German publishing house

The Hamburger Edition is the publishing house of the Hamburg Institute for Social Research. It was established in the fall of 1994 with the aim of publishing results of the institute's scholarship with the broader public in mind. In its over 20-year history, the Hamburger Edition published monographs, essays, and books by more than five hundred authors, many of whom served as members of the Institute while others came from a range of related disciplines in the German-speaking world, and internationally.
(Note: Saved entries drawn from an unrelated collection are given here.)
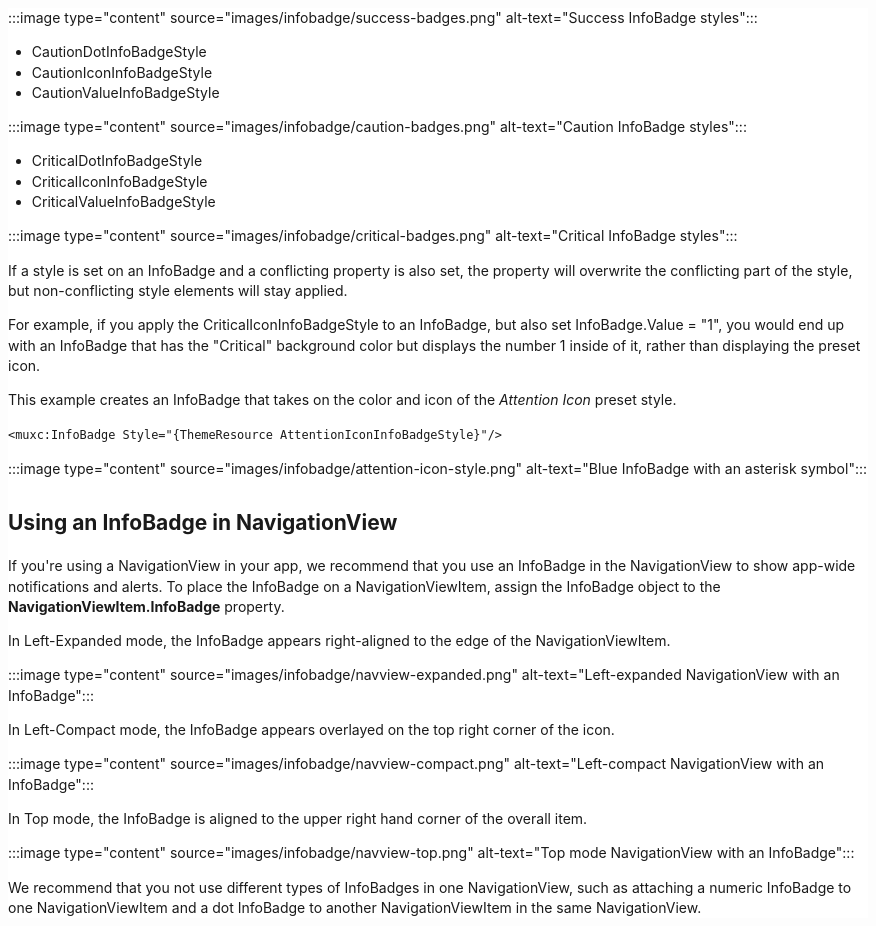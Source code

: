 :::image type="content" source="images/infobadge/success-badges.png" alt-text="Success InfoBadge styles":::

- CautionDotInfoBadgeStyle
- CautionIconInfoBadgeStyle
- CautionValueInfoBadgeStyle

:::image type="content" source="images/infobadge/caution-badges.png" alt-text="Caution InfoBadge styles":::

- CriticalDotInfoBadgeStyle
- CriticalIconInfoBadgeStyle
- CriticalValueInfoBadgeStyle

:::image type="content" source="images/infobadge/critical-badges.png" alt-text="Critical InfoBadge styles":::

If a style is set on an InfoBadge and a conflicting property is also set, the property will overwrite the conflicting part of the style, but non-conflicting style elements will stay applied.

For example, if you apply the CriticalIconInfoBadgeStyle to an InfoBadge, but also set InfoBadge.Value = "1", you would end up with an InfoBadge that has the "Critical" background color but displays the number 1 inside of it, rather than displaying the preset icon.

This example creates an InfoBadge that takes on the color and icon of the _Attention Icon_ preset style.

```xaml
<muxc:InfoBadge Style="{ThemeResource AttentionIconInfoBadgeStyle}"/>
```

:::image type="content" source="images/infobadge/attention-icon-style.png" alt-text="Blue InfoBadge with an asterisk symbol":::

## Using an InfoBadge in NavigationView

If you're using a NavigationView in your app, we recommend that you use an InfoBadge in the NavigationView to show app-wide notifications and alerts. To place the InfoBadge on a NavigationViewItem, assign the InfoBadge object to the **NavigationViewItem.InfoBadge** property.

In Left-Expanded mode, the InfoBadge appears right-aligned to the edge of the NavigationViewItem.

:::image type="content" source="images/infobadge/navview-expanded.png" alt-text="Left-expanded NavigationView with an InfoBadge":::

In Left-Compact mode, the InfoBadge appears overlayed on the top right corner of the icon.

:::image type="content" source="images/infobadge/navview-compact.png" alt-text="Left-compact NavigationView with an InfoBadge":::

In Top mode, the InfoBadge is aligned to the upper right hand corner of the overall item.

:::image type="content" source="images/infobadge/navview-top.png" alt-text="Top mode NavigationView with an InfoBadge":::

We recommend that you not use different types of InfoBadges in one NavigationView, such as attaching a numeric InfoBadge to one NavigationViewItem and a dot InfoBadge to another NavigationViewItem in the same NavigationView.
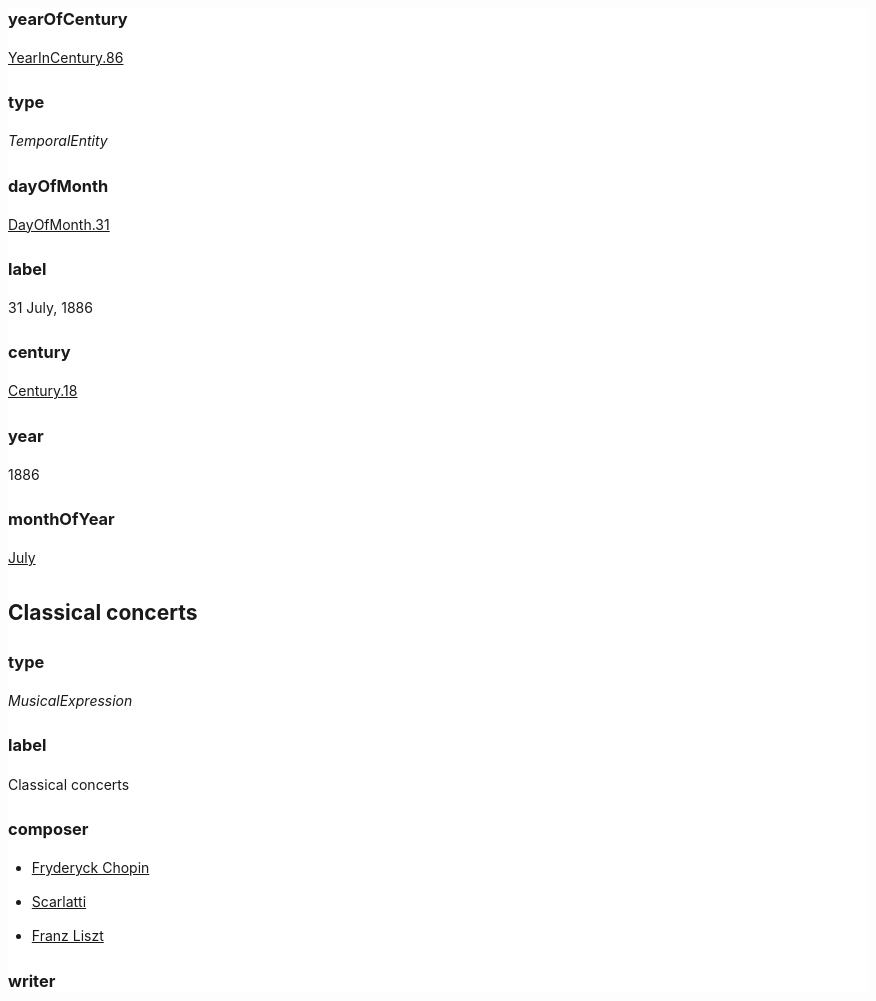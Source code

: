 ### yearOfCentury


[YearInCentury.86](#YearInCentury.86)

### type


*TemporalEntity*

### dayOfMonth


[DayOfMonth.31](#DayOfMonth.31)

### label


31 July, 1886

### century


[Century.18](#Century.18)

### year


1886

### monthOfYear


[July](#July)

## Classical concerts

### type


*MusicalExpression*

### label


Classical concerts

### composer

 - [Fryderyck Chopin](#Fryderyck-Chopin)

 - [Scarlatti](#Scarlatti)

 - [Franz Liszt](#Franz-Liszt)

### writer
In the spring of 1995 the Hamburger Edition published its first nine books which defined the publishing program maintained consistently until today. They were monographs on nationalism and xenophobia, violence, Stalinism, and anti-Semitism. Also in 1995, the Hamburger Edition published the catalogue (in a book form) for an exhibit "Crimes of the German Wehrmacht: Dimensions of a War of Annihilation, 1941-1944" (Verbrechen der Wehrmacht. Dimensionen des Vernichtungskriegs 1941-1944), organized by the institute.

== Authors ==
More than 500 authors have published books with Hamburger Edition or contributed to anthologies published by this publisher. In addition, there are further authors whose texts have appeared in the journal Mittelweg 36. These include, among others, Zygmunt Bauman, Heinz Bude, Robert Castel, Bernd Greiner, Gerd Hankel, Elizabeth Harvey, Ulrike Jureit, Wolfgang Kraushaar, Regina Mühlhäuser, Susan Neiman, Jan Philipp Reemtsma, Pierre Rosanvallon, and Michael Wildt.